So, I've hit the 1,000 hits mark on this here blog. Ye Olde Site Meter reports that some folk are reading this (of course my own checking to see if anyone read probably accounts for 80% of above hits, so yippee for 200 hits!).
But, then I went and added pictures and NO ONE commented. It was as if there was a huge void in the universe, and while I knew people were still reading (gee, thanks Site Meter), NO ONE said anything. It was sort of like when I teach my class and students stare at me and I can get no read on their emotions. I find I want to say to them, "Look, throw me a bone here, give me something! Do you agree, disagree? Heeeeeellllllllpppppp Me Out!" That's sorta how I feel sometimes about my writing. I kiss it and send it out into the universe and think, "Well, I wonder how that one will fly." Perhaps the picture addition was sort of like when The New Yorker added Tina Brown as an editor (1992 or 1993ish?) and people rioted politely in the Guggenheim (actually, no, I'm joking here, but isn't that where you would imagine New Yorker readers to demonstrate?). But, my dad still complains about it on a regular basis, reminding me that even 13 years after the fact that he doesn't like change. Which, I guess, I can't complain about because we are sort of cut from the same cloth. Remember the "New Coke?" Yeah, still bitter about that, despite their attempts at fixing the huge error by reinstiling the classic.

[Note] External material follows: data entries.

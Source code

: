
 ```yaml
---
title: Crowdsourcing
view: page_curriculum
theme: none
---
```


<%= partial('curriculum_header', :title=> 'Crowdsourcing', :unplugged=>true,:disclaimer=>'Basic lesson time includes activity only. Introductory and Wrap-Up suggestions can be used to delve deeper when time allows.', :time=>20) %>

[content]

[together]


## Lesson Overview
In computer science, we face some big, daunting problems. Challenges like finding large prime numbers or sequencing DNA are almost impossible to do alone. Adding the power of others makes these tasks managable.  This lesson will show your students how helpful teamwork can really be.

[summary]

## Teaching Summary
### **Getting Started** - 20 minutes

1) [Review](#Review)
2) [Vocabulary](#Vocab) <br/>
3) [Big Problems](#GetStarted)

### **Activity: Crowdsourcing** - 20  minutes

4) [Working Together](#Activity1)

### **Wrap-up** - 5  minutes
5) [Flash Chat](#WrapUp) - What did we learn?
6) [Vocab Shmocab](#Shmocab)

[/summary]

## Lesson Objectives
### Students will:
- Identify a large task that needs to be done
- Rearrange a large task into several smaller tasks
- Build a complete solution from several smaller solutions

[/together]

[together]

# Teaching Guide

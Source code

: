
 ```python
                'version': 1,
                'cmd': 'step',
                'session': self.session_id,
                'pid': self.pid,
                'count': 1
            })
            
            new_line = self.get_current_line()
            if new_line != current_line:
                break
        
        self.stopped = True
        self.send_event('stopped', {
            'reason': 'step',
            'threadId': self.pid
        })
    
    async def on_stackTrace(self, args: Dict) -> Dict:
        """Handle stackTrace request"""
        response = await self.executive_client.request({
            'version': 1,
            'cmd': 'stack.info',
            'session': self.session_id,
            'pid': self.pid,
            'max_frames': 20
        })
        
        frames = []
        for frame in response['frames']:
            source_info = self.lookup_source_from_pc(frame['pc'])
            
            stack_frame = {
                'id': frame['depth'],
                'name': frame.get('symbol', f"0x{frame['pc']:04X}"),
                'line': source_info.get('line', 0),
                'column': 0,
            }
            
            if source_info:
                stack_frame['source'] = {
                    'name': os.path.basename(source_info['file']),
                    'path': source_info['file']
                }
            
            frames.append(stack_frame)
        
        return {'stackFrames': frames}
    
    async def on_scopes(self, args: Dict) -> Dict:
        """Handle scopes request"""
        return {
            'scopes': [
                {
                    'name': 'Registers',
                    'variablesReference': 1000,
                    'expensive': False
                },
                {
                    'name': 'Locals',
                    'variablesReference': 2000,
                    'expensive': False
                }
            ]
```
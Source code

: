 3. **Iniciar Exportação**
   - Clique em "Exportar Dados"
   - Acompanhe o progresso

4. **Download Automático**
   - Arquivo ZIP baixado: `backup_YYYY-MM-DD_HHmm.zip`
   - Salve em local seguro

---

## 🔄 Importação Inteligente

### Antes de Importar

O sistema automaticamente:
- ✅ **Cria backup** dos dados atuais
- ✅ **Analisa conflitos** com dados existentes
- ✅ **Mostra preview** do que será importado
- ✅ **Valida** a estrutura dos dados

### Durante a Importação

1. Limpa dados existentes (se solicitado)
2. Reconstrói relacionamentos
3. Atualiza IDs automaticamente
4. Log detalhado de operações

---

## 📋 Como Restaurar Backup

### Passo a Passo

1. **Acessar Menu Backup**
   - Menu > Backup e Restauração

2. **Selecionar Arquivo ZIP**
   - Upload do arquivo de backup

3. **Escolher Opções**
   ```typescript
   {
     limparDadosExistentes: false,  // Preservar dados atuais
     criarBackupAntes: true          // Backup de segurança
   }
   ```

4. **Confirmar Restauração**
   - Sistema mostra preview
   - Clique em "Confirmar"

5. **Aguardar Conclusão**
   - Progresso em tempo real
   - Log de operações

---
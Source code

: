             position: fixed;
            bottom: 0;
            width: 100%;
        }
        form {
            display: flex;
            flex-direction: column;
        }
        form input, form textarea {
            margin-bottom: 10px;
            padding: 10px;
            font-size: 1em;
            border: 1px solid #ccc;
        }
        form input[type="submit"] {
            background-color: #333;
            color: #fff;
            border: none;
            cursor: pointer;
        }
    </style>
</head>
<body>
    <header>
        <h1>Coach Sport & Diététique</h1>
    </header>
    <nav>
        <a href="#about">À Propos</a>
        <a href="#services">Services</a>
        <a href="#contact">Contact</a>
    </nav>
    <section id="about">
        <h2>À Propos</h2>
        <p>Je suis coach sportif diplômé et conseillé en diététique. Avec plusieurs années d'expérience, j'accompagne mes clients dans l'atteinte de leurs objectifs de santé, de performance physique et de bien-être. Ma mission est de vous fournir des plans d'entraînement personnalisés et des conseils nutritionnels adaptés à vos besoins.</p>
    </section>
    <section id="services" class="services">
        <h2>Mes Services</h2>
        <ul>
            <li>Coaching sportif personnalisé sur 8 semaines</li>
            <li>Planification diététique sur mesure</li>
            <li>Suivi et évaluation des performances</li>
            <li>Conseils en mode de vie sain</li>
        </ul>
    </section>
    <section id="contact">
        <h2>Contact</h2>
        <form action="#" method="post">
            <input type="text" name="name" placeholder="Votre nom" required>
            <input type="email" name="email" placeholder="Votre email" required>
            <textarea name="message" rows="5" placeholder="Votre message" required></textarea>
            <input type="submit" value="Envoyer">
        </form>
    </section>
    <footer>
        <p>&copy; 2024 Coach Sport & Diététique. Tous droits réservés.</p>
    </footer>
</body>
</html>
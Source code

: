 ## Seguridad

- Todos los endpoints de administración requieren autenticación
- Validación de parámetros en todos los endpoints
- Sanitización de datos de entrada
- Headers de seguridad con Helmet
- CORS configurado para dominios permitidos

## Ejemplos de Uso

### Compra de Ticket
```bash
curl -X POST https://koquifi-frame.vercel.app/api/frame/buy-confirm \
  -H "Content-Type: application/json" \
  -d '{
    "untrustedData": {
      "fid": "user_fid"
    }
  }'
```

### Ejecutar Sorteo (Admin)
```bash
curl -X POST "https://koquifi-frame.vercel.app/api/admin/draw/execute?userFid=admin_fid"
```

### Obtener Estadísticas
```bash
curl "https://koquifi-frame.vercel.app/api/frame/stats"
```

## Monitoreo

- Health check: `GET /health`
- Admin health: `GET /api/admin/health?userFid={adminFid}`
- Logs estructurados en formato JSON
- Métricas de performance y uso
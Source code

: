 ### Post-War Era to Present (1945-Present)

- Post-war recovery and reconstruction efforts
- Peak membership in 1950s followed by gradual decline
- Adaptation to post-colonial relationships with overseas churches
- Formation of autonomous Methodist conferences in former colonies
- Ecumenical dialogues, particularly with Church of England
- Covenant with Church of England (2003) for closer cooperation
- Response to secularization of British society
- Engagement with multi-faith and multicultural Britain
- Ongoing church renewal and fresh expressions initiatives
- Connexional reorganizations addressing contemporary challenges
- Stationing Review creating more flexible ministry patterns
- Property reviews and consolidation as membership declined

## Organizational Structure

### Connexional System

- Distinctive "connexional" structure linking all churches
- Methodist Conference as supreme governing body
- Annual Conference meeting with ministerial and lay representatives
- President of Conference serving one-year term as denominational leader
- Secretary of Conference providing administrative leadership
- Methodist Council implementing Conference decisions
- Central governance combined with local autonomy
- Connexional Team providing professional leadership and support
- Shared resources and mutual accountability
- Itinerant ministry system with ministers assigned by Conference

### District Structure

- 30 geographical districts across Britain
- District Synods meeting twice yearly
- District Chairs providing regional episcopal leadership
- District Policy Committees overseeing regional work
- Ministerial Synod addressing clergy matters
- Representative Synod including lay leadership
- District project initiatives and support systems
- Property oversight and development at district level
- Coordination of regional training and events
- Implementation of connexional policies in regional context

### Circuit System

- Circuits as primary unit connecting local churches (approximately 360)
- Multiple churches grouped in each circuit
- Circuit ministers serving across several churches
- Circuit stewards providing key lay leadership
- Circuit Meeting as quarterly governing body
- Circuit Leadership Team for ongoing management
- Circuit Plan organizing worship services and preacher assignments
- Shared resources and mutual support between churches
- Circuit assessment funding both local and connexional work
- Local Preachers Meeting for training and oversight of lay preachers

Anyway, my neurotic little mind says, "Oh no, perhaps they all think you've gone and got the big head, what with the photos and all. You should have remained a simple faux Brethren girl." It's okay, I'm in therapy. I'll work through my neuroses.
Otherwise...life is relatively calm in Chez P-M, where all the men are academics, the women are worriers, and the children are, for the moment, stomach-flu-free.